[Records from a data collection]
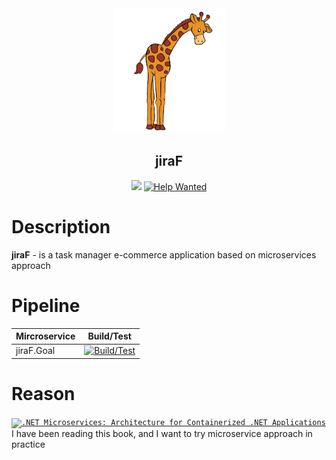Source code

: <div align="center">
 <img src="docs/img/jiraF-icon.png" weight="100px" height="200px" />
 <h2>jiraF</h2>

[![](https://tokei.rs/b1/github/KurnakovMaksim/jiraF)](https://github.com/KurnakovMaksim/jiraF)
[![Help Wanted](https://img.shields.io/github/issues/KurnakovMaksim/jiraF/help%20wanted?color=green)](https://github.com/KurnakovMaksim/jiraF/issues?q=is%3Aissue+is%3Aopen+label%3A%22help+wanted%22)

</div>

# Description
<b>jiraF</b> - is a task manager e-commerce application based on microservices approach

# Pipeline

| Mircroservice 	    | Build/Test |
|------------------ | -------------------------------------- |
| jiraF.Goal  | [![Build/Test](https://github.com/KurnakovMaksim/jiraF/actions/workflows/goal-build-test.yml/badge.svg)](https://github.com/KurnakovMaksim/jiraF/actions/workflows/goal-build-test.yml) |

# Reason
<code><a href="#ArchitectureForContainerizedDotNetApplications" ><img src="https://docs.microsoft.com/en-us/dotnet/architecture/microservices/media/cover-large.png" title=".NET Microservices: Architecture for Containerized .NET Applications" width="150" /></a></code><br>
I have been reading this book, and I want to try microservice approach in practice
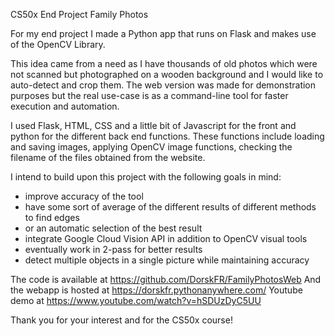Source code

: CS50x End Project
Family Photos

For my end project I made a Python app that runs on Flask and makes use of the OpenCV Library.

This idea came from a need as I have thousands of old photos which were not scanned but photographed on a wooden background and I would like to auto-detect and crop them. The web version was made for demonstration purposes but the real use-case is as a command-line tool for faster execution and automation.

I used Flask, HTML, CSS and a little bit of Javascript for the front and python for the different back end functions.
These functions include loading and saving images, applying OpenCV image functions, checking the filename of the files obtained from the website.

I intend to build upon this project with the following goals in mind:

- improve accuracy of the tool
- have some sort of average of the different results of different methods to find edges 
- or an automatic selection of the best result
- integrate Google Cloud Vision API in addition to OpenCV visual tools
- eventually work in 2-pass for better results
- detect multiple objects in a single picture while maintaining accuracy

The code is available at https://github.com/DorskFR/FamilyPhotosWeb
And the webapp is hosted at https://dorskfr.pythonanywhere.com/
Youtube demo at https://www.youtube.com/watch?v=hSDUzDyC5UU

Thank you for your interest and for the CS50x course!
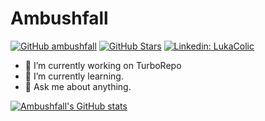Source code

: # Ambushfall

<!-- ### Hi there 👋 -->


[![GitHub ambushfall](https://img.shields.io/github/followers/ambushfall?label=follow&style=for-the-badge)](https://github.com/Ambushfall?tab=followers)
[![GitHub Stars](https://img.shields.io/github/stars/ambushfall?style=for-the-badge)](https://github.com/Ambushfall?tab=stars)
[![Linkedin: LukaColic](https://img.shields.io/badge/-Luka%20Colic-blue?style=for-the-badge&logo=Linkedin&logoColor=white)](https://www.linkedin.com/in/luka-colic-7a2624192/)




- 🔭 I’m currently working on TurboRepo
- 🌱 I’m currently learning. 
- 💬 Ask me about anything.


[![Ambushfall's GitHub stats](https://github-readme-stats.vercel.app/api?username=ambushfall&show_icons=true)]()
<!-- - ⚡ Fun fact:  -->
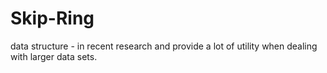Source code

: # Skip-Ring
data structure - in recent research and provide a lot of utility when dealing with larger data sets.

* Requirement: Please show every line of the records that holds the word "made".

* Output of the task:
For my end project I made a Python app that runs on Flask and makes use of the OpenCV Library.
This idea came from a need as I have thousands of old photos which were not scanned but photographed on a wooden background and I would like to auto-detect and crop them. The web version was made for demonstration purposes but the real use-case is as a command-line tool for faster execution and automation.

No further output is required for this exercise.